Indeed the Zope project used to distribute Zope 3 this way (and we still distribute it that way as an option), but we wanted more flexibility for end developers to select their individual dependencies, and evolve different parts of the project at different rates. We also wanted to make it easier for others to use individual components developed by the Zope project, so we split Zope up into a whole bunch of packages and started distributing them that way. Now we've been plugging away at unwinding all sorts of dependencies that grew up between many of our supposedly independently reusable packages while we weren't looking, but that's another story.

If you have de-coupled packages, like Grok does, the burden of maintaining which versions work well together should not fall solely on the end developers that use a set of libraries. This would mean that each developer that used Grok would need to figure out a large list of versions, as Grok is composed from a large list of dependencies.

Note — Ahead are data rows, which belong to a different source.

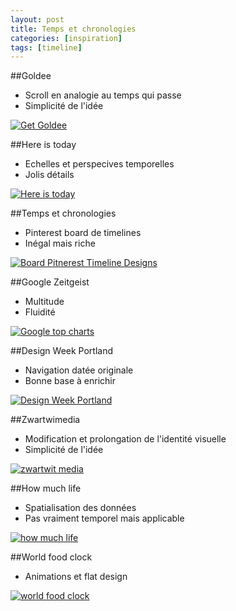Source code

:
 ```yaml
---
layout: post
title: Temps et chronologies
categories: [inspiration]
tags: [timeline]
---
```


##Goldee
- Scroll en analogie au temps qui passe
- Simplicité de l'idée

[![Get Goldee](http://grabs.lucasmouilleron.com/Screen%20Shot%202014-06-12%20at%2015.18.12.png)](http://getgoldee.com)

##Here is today
- Echelles et perspecives temporelles
- Jolis détails

[![Here is today](http://grabs.lucasmouilleron.com/Screen%20Shot%202014-06-12%20at%2015.21.15.png)](http://hereistoday.com)

##Temps et chronologies
- Pinterest board de timelines
- Inégal mais riche

[![Board Pitnerest Timeline Designs](http://grabs.lucasmouilleron.com/Screen%20Shot%202014-06-12%20at%2012.53.05.png)](http://www.pinterest.com/marjolaineblanc/timeline-designs/)

##Google Zeitgeist
- Multitude
- Fluidité

[![Google top charts](http://grabs.lucasmouilleron.com/Screen%20Shot%202014-06-13%20at%2009.25.10.png)](http://www.google.com/trends/topcharts?zg=full)

##Design Week Portland
- Navigation datée originale
- Bonne base à enrichir

[![Design Week Portland](http://grabs.lucasmouilleron.com/Screen%20Shot%202014-06-12%20at%2013.05.08.png)](http://www.designweekportland.com/2012#)

##Zwartwimedia
- Modification et prolongation de l'identité visuelle
- Simplicité de l'idée

[![zwartwit media](http://grabs.lucasmouilleron.com/Screen%20Shot%202014-06-12%20at%2015.03.57.png)](http://zwartwitmedia.com/2014)

##How much life
- Spatialisation des données
- Pas vraiment temporel mais applicable

[![how much life](http://grabs.lucasmouilleron.com/Screen%20Shot%202014-06-12%20at%2015.41.16.png)](http://whitevinyldesign.com/gatesnotes/howmuchlife)

##World food clock
- Animations et flat design

[![world food clock](http://grabs.lucasmouilleron.com/Screen%20Shot%202014-06-12%20at%2015.37.48.png)](http://worldfoodclock.com)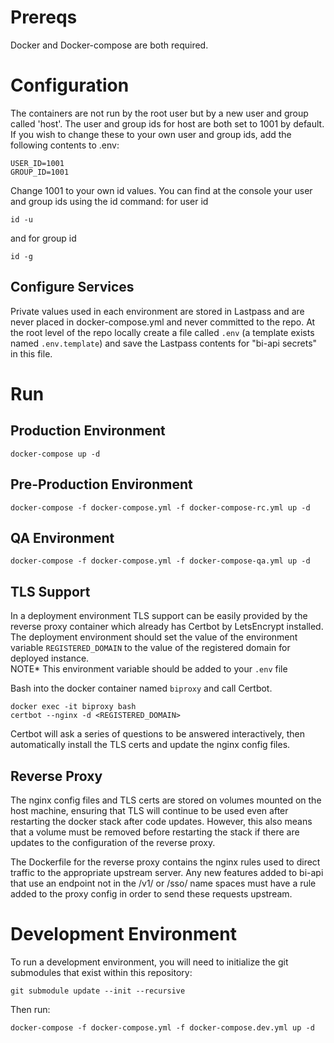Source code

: # Prereqs
Docker and  Docker-compose are both required.

# Configuration
The containers are not run by the root user but by a new user and group called
'host'.  The user and group ids for host are both set to 1001 by default.  If
you wish to change these to your own user and group ids, add the following
contents to .env:
```
USER_ID=1001
GROUP_ID=1001
```
Change 1001 to your own id values.  You can find at the console your user and group ids using the id command:
for user id
```
id -u
```
and for group id
```
id -g
```

## Configure Services

Private values used in each environment are stored in Lastpass and are never
placed in docker-compose.yml and never committed to the repo.  At the root level
of the repo locally create a file called `.env` (a template exists named `.env.template`) 
and save the Lastpass contents for "bi-api secrets" in this file.

# Run

## Production Environment
```
docker-compose up -d
```

## Pre-Production Environment
```
docker-compose -f docker-compose.yml -f docker-compose-rc.yml up -d
```

## QA Environment
```
docker-compose -f docker-compose.yml -f docker-compose-qa.yml up -d
```

## TLS Support
In a deployment environment TLS support can be easily provided by the reverse
proxy container which already has Certbot by LetsEncrypt installed. The
deployment environment should set the value of the environment variable
`REGISTERED_DOMAIN` to the value of the registered domain for deployed instance.  
NOTE* This environment variable should be added to your `.env` file

Bash into the docker container named `biproxy` and call Certbot.

```
docker exec -it biproxy bash
certbot --nginx -d <REGISTERED_DOMAIN>
```

Certbot will ask a series of questions to be answered interactively, then 
automatically install the TLS certs and update the nginx config files.

## Reverse Proxy
The nginx config files and TLS certs are stored on volumes mounted on the host
machine, ensuring that TLS will continue to be used even after restarting the
docker stack after code updates. However, this also means that a volume must be
removed before restarting the stack if there are updates to the configuration of
the reverse proxy.

The Dockerfile for the reverse proxy contains the nginx rules used to direct
traffic to the appropriate upstream server. Any new features added to bi-api
that use an endpoint not in the /v1/ or /sso/ name spaces must have a rule added
to the proxy config in order to send these requests upstream.


# Development Environment

To run a development environment, you will need to initialize the git submodules that exist within this repository:

```
git submodule update --init --recursive
```

Then run:

```
docker-compose -f docker-compose.yml -f docker-compose.dev.yml up -d
```
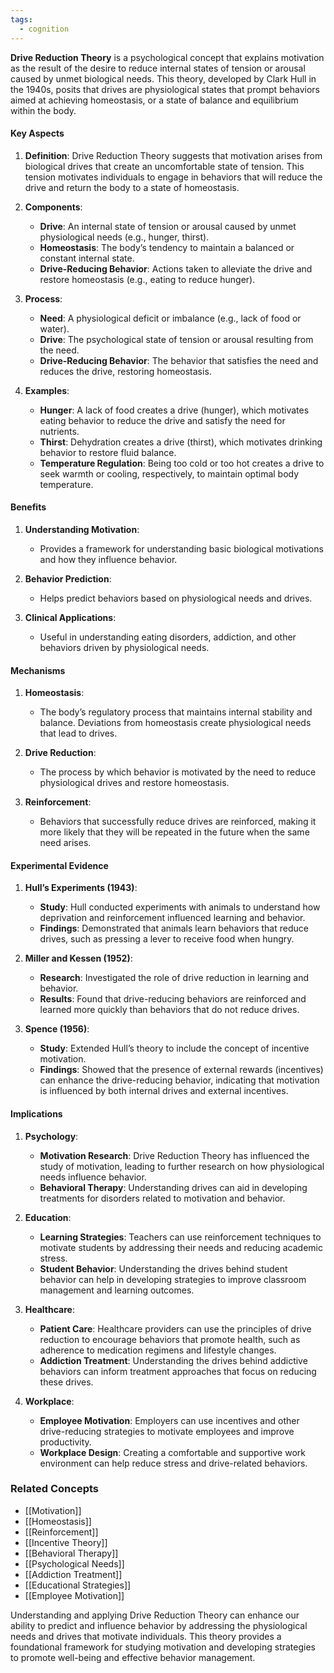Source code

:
```yaml
---
tags:
  - cognition
---
```



**Drive Reduction Theory** is a psychological concept that explains motivation as the result of the desire to reduce internal states of tension or arousal caused by unmet biological needs. This theory, developed by Clark Hull in the 1940s, posits that drives are physiological states that prompt behaviors aimed at achieving homeostasis, or a state of balance and equilibrium within the body.

#### Key Aspects

1. **Definition**:
   Drive Reduction Theory suggests that motivation arises from biological drives that create an uncomfortable state of tension. This tension motivates individuals to engage in behaviors that will reduce the drive and return the body to a state of homeostasis.

2. **Components**:
   - **Drive**: An internal state of tension or arousal caused by unmet physiological needs (e.g., hunger, thirst).
   - **Homeostasis**: The body’s tendency to maintain a balanced or constant internal state.
   - **Drive-Reducing Behavior**: Actions taken to alleviate the drive and restore homeostasis (e.g., eating to reduce hunger).

3. **Process**:
   - **Need**: A physiological deficit or imbalance (e.g., lack of food or water).
   - **Drive**: The psychological state of tension or arousal resulting from the need.
   - **Drive-Reducing Behavior**: The behavior that satisfies the need and reduces the drive, restoring homeostasis.

4. **Examples**:
   - **Hunger**: A lack of food creates a drive (hunger), which motivates eating behavior to reduce the drive and satisfy the need for nutrients.
   - **Thirst**: Dehydration creates a drive (thirst), which motivates drinking behavior to restore fluid balance.
   - **Temperature Regulation**: Being too cold or too hot creates a drive to seek warmth or cooling, respectively, to maintain optimal body temperature.

#### Benefits

1. **Understanding Motivation**:
   - Provides a framework for understanding basic biological motivations and how they influence behavior.

2. **Behavior Prediction**:
   - Helps predict behaviors based on physiological needs and drives.

3. **Clinical Applications**:
   - Useful in understanding eating disorders, addiction, and other behaviors driven by physiological needs.

#### Mechanisms

1. **Homeostasis**:
   - The body’s regulatory process that maintains internal stability and balance. Deviations from homeostasis create physiological needs that lead to drives.

2. **Drive Reduction**:
   - The process by which behavior is motivated by the need to reduce physiological drives and restore homeostasis.

3. **Reinforcement**:
   - Behaviors that successfully reduce drives are reinforced, making it more likely that they will be repeated in the future when the same need arises.

#### Experimental Evidence

1. **Hull’s Experiments (1943)**:
   - **Study**: Hull conducted experiments with animals to understand how deprivation and reinforcement influenced learning and behavior.
   - **Findings**: Demonstrated that animals learn behaviors that reduce drives, such as pressing a lever to receive food when hungry.

2. **Miller and Kessen (1952)**:
   - **Research**: Investigated the role of drive reduction in learning and behavior.
   - **Results**: Found that drive-reducing behaviors are reinforced and learned more quickly than behaviors that do not reduce drives.

3. **Spence (1956)**:
   - **Study**: Extended Hull’s theory to include the concept of incentive motivation.
   - **Findings**: Showed that the presence of external rewards (incentives) can enhance the drive-reducing behavior, indicating that motivation is influenced by both internal drives and external incentives.

#### Implications

1. **Psychology**:
   - **Motivation Research**: Drive Reduction Theory has influenced the study of motivation, leading to further research on how physiological needs influence behavior.
   - **Behavioral Therapy**: Understanding drives can aid in developing treatments for disorders related to motivation and behavior.

2. **Education**:
   - **Learning Strategies**: Teachers can use reinforcement techniques to motivate students by addressing their needs and reducing academic stress.
   - **Student Behavior**: Understanding the drives behind student behavior can help in developing strategies to improve classroom management and learning outcomes.

3. **Healthcare**:
   - **Patient Care**: Healthcare providers can use the principles of drive reduction to encourage behaviors that promote health, such as adherence to medication regimens and lifestyle changes.
   - **Addiction Treatment**: Understanding the drives behind addictive behaviors can inform treatment approaches that focus on reducing these drives.

4. **Workplace**:
   - **Employee Motivation**: Employers can use incentives and other drive-reducing strategies to motivate employees and improve productivity.
   - **Workplace Design**: Creating a comfortable and supportive work environment can help reduce stress and drive-related behaviors.

### Related Concepts

- [[Motivation]]
- [[Homeostasis]]
- [[Reinforcement]]
- [[Incentive Theory]]
- [[Behavioral Therapy]]
- [[Psychological Needs]]
- [[Addiction Treatment]]
- [[Educational Strategies]]
- [[Employee Motivation]]

Understanding and applying Drive Reduction Theory can enhance our ability to predict and influence behavior by addressing the physiological needs and drives that motivate individuals. This theory provides a foundational framework for studying motivation and developing strategies to promote well-being and effective behavior management.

While I fully agree that it's important that end developers should have the ability to determine the exact version of each package if they should want to, I think often they want to delegate this job to the developers of a larger project (like Grok or Django) to determine what combination is known to work.

We want people to be able to work together to determine the known-good set. We don't want to force end developers to figure out which list of versions to freeze each time they create a new project. We need to have the ability to share these lists of frozen versions, work on them as a team, and release them so others can reuse them, and potentially extend and override them.

That's what we've doing with Grok for more than a year now. We maintain lists of versions for the developers that use Grok, but we give our users the opportunity to override and extend our choices should they wish to do so.

From what I see pip's requirement file mechanism and bundle mechanism get there part of the way, but I do not yet see patterns for delegating the management of such requirements files to a project like Grok, while still allowing individual developers to override these choices where needed. Perhaps I'm missing something.

The future?

Grok's current approach could be improved. When I build a framework on top of Grok, I need to host a new requirements file for that new framework as well on some URL. While it's possible to combine requirement lists together into a larger list with Buildout's mechanisms, it is a bit frustrating we are forced to have to maintain such a separate infrastructure entirely independently from PyPI. It's an extra release step too, making the entire release process that's automated so nicely by distutils and setuptools more cumbersome again.

I think it would be useful to allow people to ship "known-good" requirements along with the distributions, and host these directly on PyPI. Someone that uses a library will not be forced to use these requirements, but can opt to do so if they wish. Requirement lists should be able to build on and override other requirements lists. I wrote down some ideas on how this might work in 2007. Perhaps the people working on this problem today will find some of my old thoughts useful, so if you're really interested in these topics, please read the linked article.